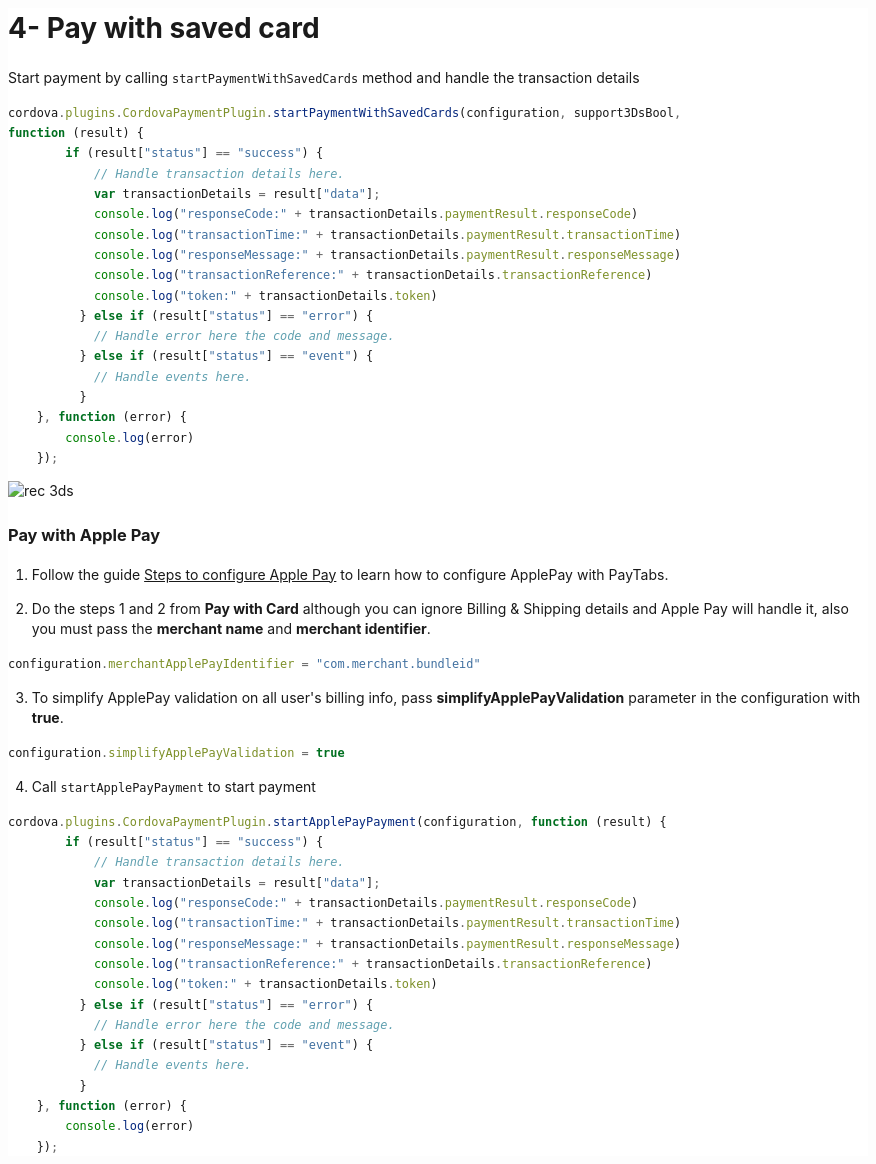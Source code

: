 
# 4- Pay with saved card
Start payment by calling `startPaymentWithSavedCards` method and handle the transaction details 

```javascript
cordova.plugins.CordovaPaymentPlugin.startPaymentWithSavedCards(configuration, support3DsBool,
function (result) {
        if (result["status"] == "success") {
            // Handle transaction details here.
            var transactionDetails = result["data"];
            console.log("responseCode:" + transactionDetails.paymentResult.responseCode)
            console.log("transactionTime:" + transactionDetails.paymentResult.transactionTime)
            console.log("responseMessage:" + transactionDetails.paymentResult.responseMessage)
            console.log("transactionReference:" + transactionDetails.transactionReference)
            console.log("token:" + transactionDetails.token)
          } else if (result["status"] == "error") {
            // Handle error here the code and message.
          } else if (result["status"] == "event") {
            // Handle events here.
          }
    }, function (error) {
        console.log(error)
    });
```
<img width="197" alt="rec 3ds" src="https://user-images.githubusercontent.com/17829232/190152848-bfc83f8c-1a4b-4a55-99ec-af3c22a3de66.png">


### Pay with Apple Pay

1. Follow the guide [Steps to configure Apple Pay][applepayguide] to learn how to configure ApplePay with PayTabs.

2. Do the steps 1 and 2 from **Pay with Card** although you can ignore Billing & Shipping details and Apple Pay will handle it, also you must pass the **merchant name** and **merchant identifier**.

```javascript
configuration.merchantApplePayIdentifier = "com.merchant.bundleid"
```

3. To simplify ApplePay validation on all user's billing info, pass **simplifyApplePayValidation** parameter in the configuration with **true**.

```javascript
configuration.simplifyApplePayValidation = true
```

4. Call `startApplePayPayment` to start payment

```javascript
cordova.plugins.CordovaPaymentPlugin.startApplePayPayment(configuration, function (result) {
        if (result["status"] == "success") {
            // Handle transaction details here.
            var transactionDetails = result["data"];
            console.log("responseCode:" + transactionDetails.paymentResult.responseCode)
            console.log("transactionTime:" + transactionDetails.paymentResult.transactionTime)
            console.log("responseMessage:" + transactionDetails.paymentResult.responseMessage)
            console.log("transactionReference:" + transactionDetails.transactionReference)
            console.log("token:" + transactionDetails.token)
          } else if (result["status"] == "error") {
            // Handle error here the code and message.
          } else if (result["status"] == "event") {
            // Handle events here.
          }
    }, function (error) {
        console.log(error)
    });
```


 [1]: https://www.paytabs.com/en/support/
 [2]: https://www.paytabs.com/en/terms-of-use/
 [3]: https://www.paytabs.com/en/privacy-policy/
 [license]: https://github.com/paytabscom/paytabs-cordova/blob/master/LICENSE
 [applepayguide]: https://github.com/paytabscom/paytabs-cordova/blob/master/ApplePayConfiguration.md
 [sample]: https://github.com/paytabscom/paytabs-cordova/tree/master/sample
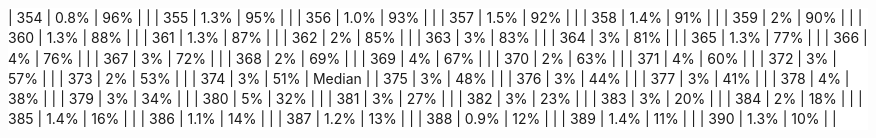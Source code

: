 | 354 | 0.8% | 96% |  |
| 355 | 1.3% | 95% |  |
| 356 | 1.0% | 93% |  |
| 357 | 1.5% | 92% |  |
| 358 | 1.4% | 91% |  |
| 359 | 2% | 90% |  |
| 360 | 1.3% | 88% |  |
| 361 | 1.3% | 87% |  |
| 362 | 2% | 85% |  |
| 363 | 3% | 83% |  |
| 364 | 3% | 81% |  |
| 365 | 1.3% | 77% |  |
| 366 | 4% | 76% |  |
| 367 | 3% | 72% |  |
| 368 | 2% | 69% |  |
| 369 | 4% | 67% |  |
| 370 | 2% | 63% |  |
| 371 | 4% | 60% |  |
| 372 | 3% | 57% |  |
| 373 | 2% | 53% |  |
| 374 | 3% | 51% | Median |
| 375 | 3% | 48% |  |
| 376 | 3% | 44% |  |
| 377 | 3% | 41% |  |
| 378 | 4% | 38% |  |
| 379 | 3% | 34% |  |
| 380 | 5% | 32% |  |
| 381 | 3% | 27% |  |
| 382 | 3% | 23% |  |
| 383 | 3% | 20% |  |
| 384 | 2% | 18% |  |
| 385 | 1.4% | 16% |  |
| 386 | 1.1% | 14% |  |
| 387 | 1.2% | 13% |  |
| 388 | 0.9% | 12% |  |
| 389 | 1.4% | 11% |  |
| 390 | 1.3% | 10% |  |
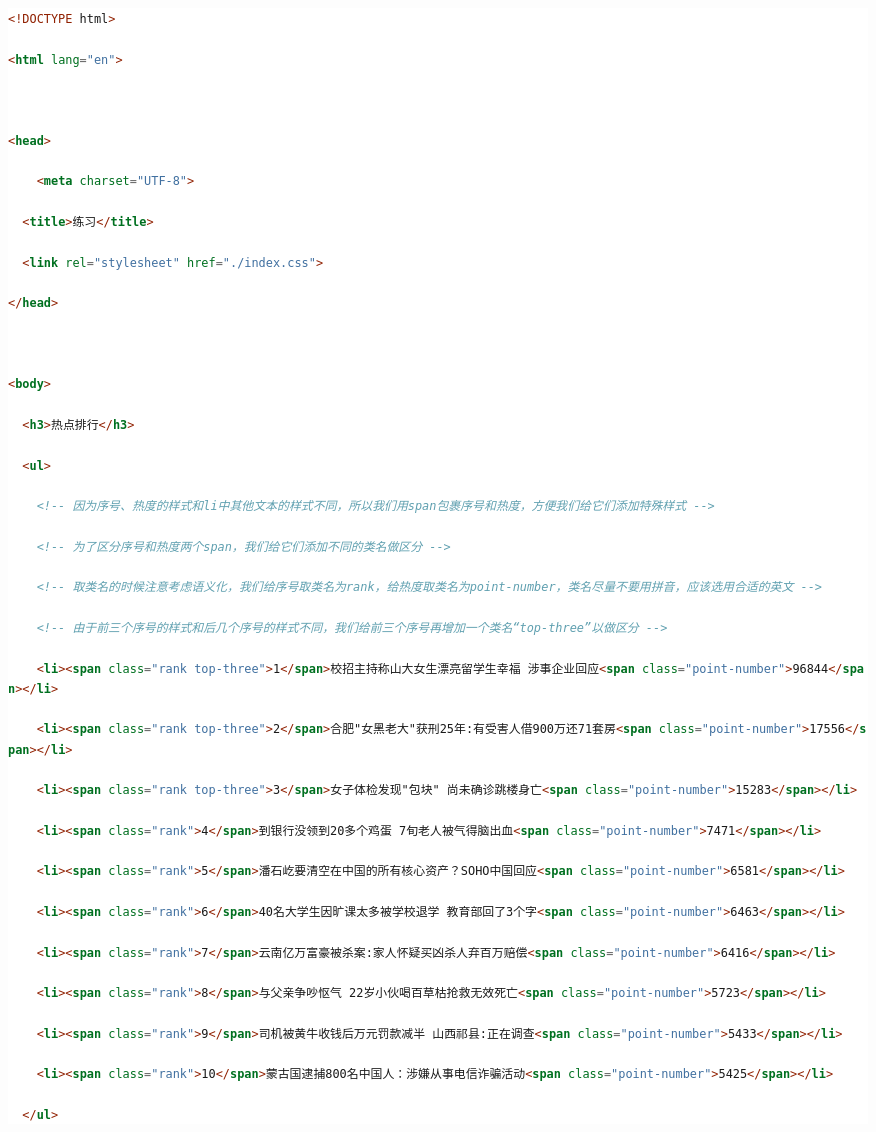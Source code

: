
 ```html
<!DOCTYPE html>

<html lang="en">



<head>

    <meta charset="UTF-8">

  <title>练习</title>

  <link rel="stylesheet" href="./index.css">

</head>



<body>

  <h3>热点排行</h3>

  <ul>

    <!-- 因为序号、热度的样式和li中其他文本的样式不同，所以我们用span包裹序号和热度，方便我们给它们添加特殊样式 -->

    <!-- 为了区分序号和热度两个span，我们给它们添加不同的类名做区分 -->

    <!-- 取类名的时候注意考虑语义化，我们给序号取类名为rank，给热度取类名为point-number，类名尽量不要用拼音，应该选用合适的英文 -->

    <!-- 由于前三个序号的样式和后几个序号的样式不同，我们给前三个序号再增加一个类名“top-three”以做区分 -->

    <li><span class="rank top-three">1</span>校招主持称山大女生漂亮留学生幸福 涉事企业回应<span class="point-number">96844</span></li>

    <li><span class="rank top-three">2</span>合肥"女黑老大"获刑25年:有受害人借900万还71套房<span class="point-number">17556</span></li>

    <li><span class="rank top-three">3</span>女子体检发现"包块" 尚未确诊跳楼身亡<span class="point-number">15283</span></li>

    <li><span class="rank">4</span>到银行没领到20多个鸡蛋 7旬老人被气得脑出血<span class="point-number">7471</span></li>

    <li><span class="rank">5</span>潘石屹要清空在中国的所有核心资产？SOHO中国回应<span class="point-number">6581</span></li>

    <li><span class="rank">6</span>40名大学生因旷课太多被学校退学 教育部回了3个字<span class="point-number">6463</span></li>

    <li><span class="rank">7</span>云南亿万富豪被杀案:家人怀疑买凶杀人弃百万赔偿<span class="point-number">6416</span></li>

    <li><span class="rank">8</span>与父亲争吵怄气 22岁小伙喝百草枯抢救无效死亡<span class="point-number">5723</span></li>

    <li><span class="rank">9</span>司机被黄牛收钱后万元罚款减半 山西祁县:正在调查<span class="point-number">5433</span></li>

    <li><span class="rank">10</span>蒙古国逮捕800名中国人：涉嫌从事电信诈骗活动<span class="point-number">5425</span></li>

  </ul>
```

────────────────

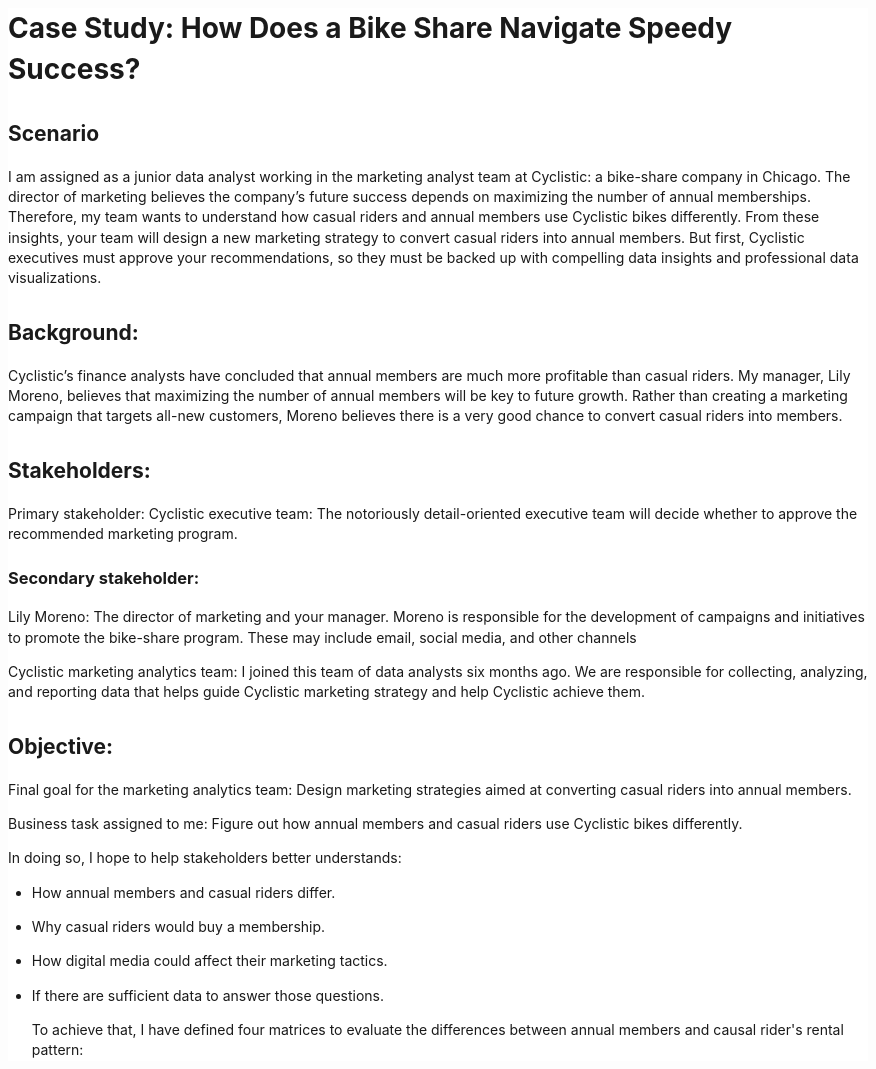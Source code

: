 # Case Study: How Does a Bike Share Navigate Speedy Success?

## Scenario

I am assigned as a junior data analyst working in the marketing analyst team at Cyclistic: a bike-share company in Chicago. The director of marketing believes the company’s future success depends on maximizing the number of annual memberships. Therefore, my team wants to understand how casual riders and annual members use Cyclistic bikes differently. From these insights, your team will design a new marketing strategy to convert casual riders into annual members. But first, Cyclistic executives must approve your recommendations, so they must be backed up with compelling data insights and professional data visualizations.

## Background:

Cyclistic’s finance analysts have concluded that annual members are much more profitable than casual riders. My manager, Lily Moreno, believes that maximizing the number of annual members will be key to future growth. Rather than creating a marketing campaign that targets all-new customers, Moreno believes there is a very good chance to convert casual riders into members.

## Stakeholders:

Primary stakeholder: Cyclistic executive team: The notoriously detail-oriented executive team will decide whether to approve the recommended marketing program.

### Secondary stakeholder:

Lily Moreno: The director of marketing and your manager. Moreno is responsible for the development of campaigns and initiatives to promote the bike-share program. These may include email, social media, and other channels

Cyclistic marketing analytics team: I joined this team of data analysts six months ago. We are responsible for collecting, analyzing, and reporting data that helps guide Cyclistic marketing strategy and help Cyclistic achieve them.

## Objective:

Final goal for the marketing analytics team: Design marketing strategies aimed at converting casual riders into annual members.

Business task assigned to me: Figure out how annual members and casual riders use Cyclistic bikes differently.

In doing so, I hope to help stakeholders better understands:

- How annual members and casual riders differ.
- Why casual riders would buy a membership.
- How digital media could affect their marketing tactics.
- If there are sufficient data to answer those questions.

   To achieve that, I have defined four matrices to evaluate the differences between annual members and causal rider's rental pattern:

────────────────

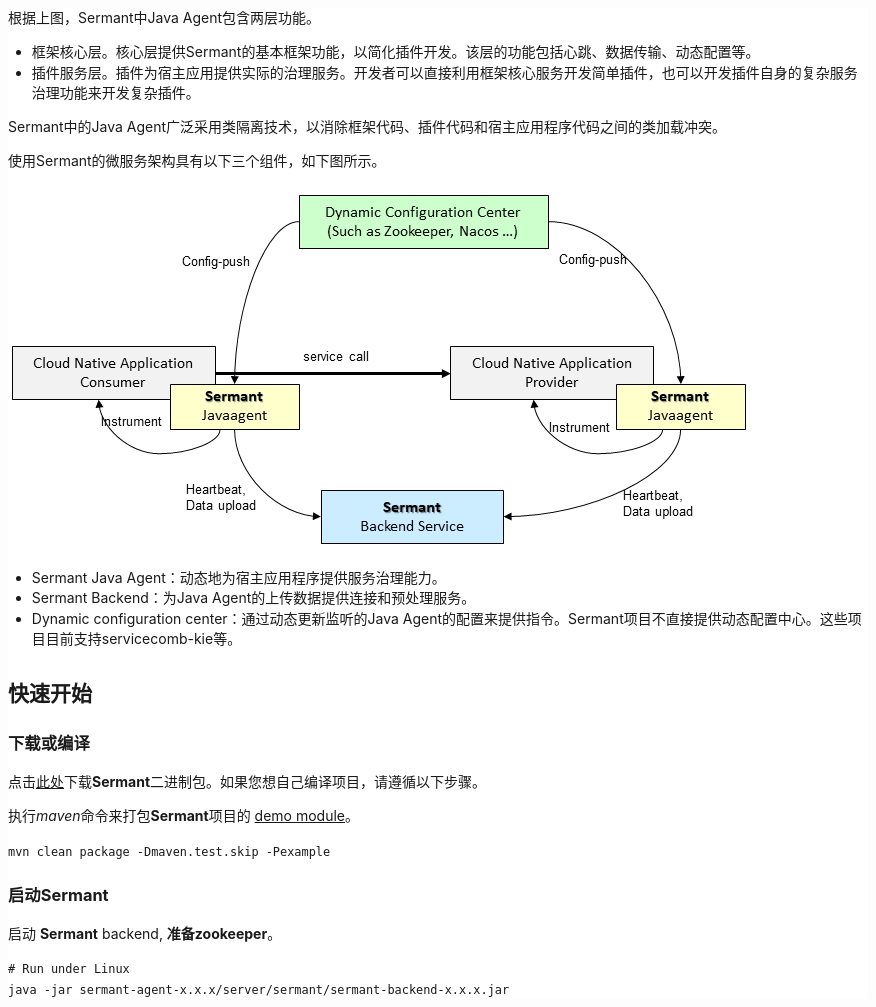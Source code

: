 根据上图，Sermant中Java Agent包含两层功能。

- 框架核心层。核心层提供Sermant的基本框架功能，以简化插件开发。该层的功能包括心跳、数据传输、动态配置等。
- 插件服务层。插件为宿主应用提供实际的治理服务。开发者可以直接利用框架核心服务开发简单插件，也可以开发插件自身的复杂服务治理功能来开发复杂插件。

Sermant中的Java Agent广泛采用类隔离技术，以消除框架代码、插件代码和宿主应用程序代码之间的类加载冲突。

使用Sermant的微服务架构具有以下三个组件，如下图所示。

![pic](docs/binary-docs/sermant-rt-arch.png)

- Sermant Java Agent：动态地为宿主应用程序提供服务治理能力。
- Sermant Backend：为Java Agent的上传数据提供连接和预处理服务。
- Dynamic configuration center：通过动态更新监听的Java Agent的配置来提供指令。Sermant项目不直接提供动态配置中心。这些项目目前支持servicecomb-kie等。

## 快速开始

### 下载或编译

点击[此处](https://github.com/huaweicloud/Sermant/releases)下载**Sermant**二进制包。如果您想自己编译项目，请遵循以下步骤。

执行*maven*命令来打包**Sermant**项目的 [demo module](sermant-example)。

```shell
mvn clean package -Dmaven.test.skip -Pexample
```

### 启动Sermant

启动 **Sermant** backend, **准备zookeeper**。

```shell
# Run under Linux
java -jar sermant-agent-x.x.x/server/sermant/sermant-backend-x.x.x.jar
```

────────────────

### WHAT YOU HAVE TO DO
Work through the records above. Copy every line with the string "manager".

### SOLVED PROBLEM
Cyclistic’s finance analysts have concluded that annual members are much more profitable than casual riders. My manager, Lily Moreno, believes that maximizing the number of annual members will be key to future growth. Rather than creating a marketing campaign that targets all-new customers, Moreno believes there is a very good chance to convert casual riders into members.
Lily Moreno: The director of marketing and your manager. Moreno is responsible for the development of campaigns and initiatives to promote the bike-share program. These may include email, social media, and other channels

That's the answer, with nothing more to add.